_What is being asked_
Below this line is the material. Write out only its lines from the one containing "- [Ręczne synchronizowanie" through the one containing "- [Usuwanie urządzenia", both kept, exactly.

_Data to examine_
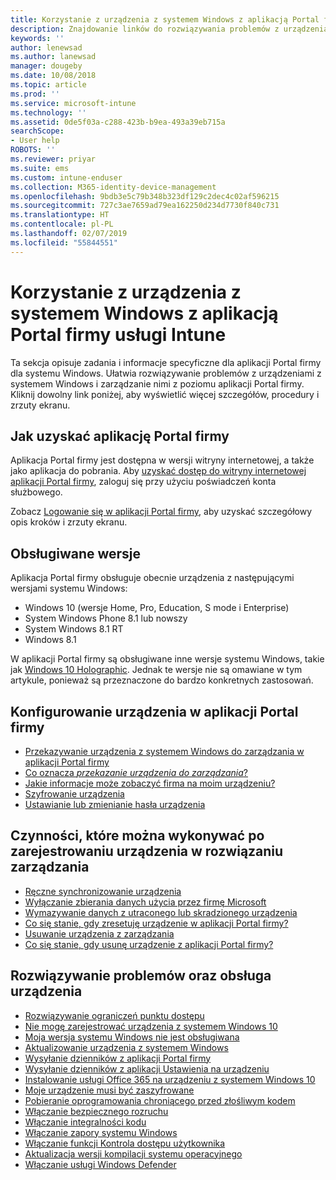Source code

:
 ```yaml
---
title: Korzystanie z urządzenia z systemem Windows z aplikacją Portal firmy usługi Intune | Microsoft Docs
description: Znajdowanie linków do rozwiązywania problemów z urządzeniami z systemem Windows lub zarządzania nimi w aplikacji Portal firmy
keywords: ''
author: lenewsad
ms.author: lanewsad
manager: dougeby
ms.date: 10/08/2018
ms.topic: article
ms.prod: ''
ms.service: microsoft-intune
ms.technology: ''
ms.assetid: 0de5f03a-c288-423b-b9ea-493a39eb715a
searchScope:
- User help
ROBOTS: ''
ms.reviewer: priyar
ms.suite: ems
ms.custom: intune-enduser
ms.collection: M365-identity-device-management
ms.openlocfilehash: 9bdb3e5c79b348b323df129c2dec4c02af596215
ms.sourcegitcommit: 727c3ae7659ad79ea162250d234d7730f840c731
ms.translationtype: HT
ms.contentlocale: pl-PL
ms.lasthandoff: 02/07/2019
ms.locfileid: "55844551"
---
```

# <a name="using-your-windows-device-with-intune-company-portal"></a>Korzystanie z urządzenia z systemem Windows z aplikacją Portal firmy usługi Intune

Ta sekcja opisuje zadania i informacje specyficzne dla aplikacji Portal firmy dla systemu Windows. Ułatwia rozwiązywanie problemów z urządzeniami z systemem Windows i zarządzanie nimi z poziomu aplikacji Portal firmy. Kliknij dowolny link poniżej, aby wyświetlić więcej szczegółów, procedury i zrzuty ekranu.  

## <a name="how-to-get-company-portal"></a>Jak uzyskać aplikację Portal firmy
Aplikacja Portal firmy jest dostępna w wersji witryny internetowej, a także jako aplikacja do pobrania. Aby [uzyskać dostęp do witryny internetowej aplikacji Portal firmy](https://go.microsoft.com/fwlink/?linkid=2010980), zaloguj się przy użyciu poświadczeń konta służbowego.  

Zobacz [Logowanie się w aplikacji Portal firmy](https://docs.microsoft.com/intune-user-help/sign-in-to-the-company-portal), aby uzyskać szczegółowy opis kroków i zrzuty ekranu.

## <a name="supported-versions"></a>Obsługiwane wersje

Aplikacja Portal firmy obsługuje obecnie urządzenia z następującymi wersjami systemu Windows:

* Windows 10 (wersje Home, Pro, Education, S mode i Enterprise)
* System Windows Phone 8.1 lub nowszy
* System Windows 8.1 RT
* Windows 8.1

W aplikacji Portal firmy są obsługiwane inne wersje systemu Windows, takie jak [Windows 10 Holographic](https://www.microsoft.com/hololens). Jednak te wersje nie są omawiane w tym artykule, ponieważ są przeznaczone do bardzo konkretnych zastosowań.

## <a name="set-up-your-device-in-the-company-portal"></a>Konfigurowanie urządzenia w aplikacji Portal firmy
- [Przekazywanie urządzenia z systemem Windows do zarządzania w aplikacji Portal firmy](enroll-your-device-in-intune-windows.md)
- [Co oznacza *przekazanie urządzenia do zarządzania*?](what-happens-if-you-install-the-company-portal-app-and-enroll-your-device-in-intune-windows.md)
- [Jakie informacje może zobaczyć firma na moim urządzeniu?](what-info-can-your-company-see-when-you-enroll-your-device-in-intune.md)
- [Szyfrowanie urządzenia](encrypt-your-device-windows.md)
- [Ustawianie lub zmienianie hasła urządzenia](set-or-change-your-password-windows.md)

## <a name="things-you-can-do-after-your-device-is-enrolled-in-management"></a>Czynności, które można wykonywać po zarejestrowaniu urządzenia w rozwiązaniu zarządzania
- [Ręczne synchronizowanie urządzenia](sync-your-device-manually-windows.md)
- [Wyłączanie zbierania danych użycia przez firmę Microsoft](turn-off-microsoft-usage-data-collection-windows.md)
- [Wymazywanie danych z utraconego lub skradzionego urządzenia](reset-erase-your-device-cpwebsite.md)
- [Co się stanie, gdy zresetuję urządzenie w aplikacji Portal firmy?](what-happens-if-you-reset-your-device-using-the-company-portal-windows.md)
- [Usuwanie urządzenia z zarządzania](unenroll-your-device-from-intune-windows.md)
- [Co się stanie, gdy usunę urządzenie z aplikacji Portal firmy?](what-happens-if-you-unenroll-your-device-from-intune-windows.md)

## <a name="troubleshoot-and-maintain-your-device"></a>Rozwiązywanie problemów oraz obsługa urządzenia
* [Rozwiązywanie ograniczeń punktu dostępu](resolve-access-point-restrictions.md)
* [Nie mogę zarejestrować urządzenia z systemem Windows 10](troubleshoot-your-windows-10-device-windows.md)
* [Moja wersja systemu Windows nie jest obsługiwana](your-windows-version-isnt-yet-supported.md)
* [Aktualizowanie urządzenia z systemem Windows](you-need-to-update-your-windows-device.md)
* [Wysyłanie dzienników z aplikacji Portal firmy](send-logs-to-your-it-admin-cp-windows.md)
* [Wysyłanie dzienników z aplikacji Ustawienia na urządzeniu](send-logs-to-your-it-admin-settings-windows.md)
* [Instalowanie usługi Office 365 na urządzeniu z systemem Windows 10](install-office-windows.md)
* [Moje urządzenie musi być zaszyfrowane](you-need-to-enable-windows-encryption.md)
* [Pobieranie oprogramowania chroniącego przed złośliwym kodem](your-device-needs-antimalware-software.md)
* [Włączanie bezpiecznego rozruchu](you-need-to-enable-secure-boot-windows.md)
* [Włączanie integralności kodu](you-need-to-enable-code-integrity.md)
* [Włączanie zapory systemu Windows](you-need-to-enable-defender-firewall-windows.md)
* [Włączanie funkcji Kontrola dostępu użytkownika](you-need-to-enable-uac-windows.md)
* [Aktualizacja wersji kompilacji systemu operacyjnego](you-need-to-update-os-build-version-windows.md)
* [Włączanie usługi Windows Defender](turn-on-defender-windows.md)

_Answer to this task_
- [Ręczne synchronizowanie urządzenia](sync-your-device-manually-windows.md)
- [Wyłączanie zbierania danych użycia przez firmę Microsoft](turn-off-microsoft-usage-data-collection-windows.md)
- [Wymazywanie danych z utraconego lub skradzionego urządzenia](reset-erase-your-device-cpwebsite.md)
- [Co się stanie, gdy zresetuję urządzenie w aplikacji Portal firmy?](what-happens-if-you-reset-your-device-using-the-company-portal-windows.md)
- [Usuwanie urządzenia z zarządzania](unenroll-your-device-from-intune-windows.md)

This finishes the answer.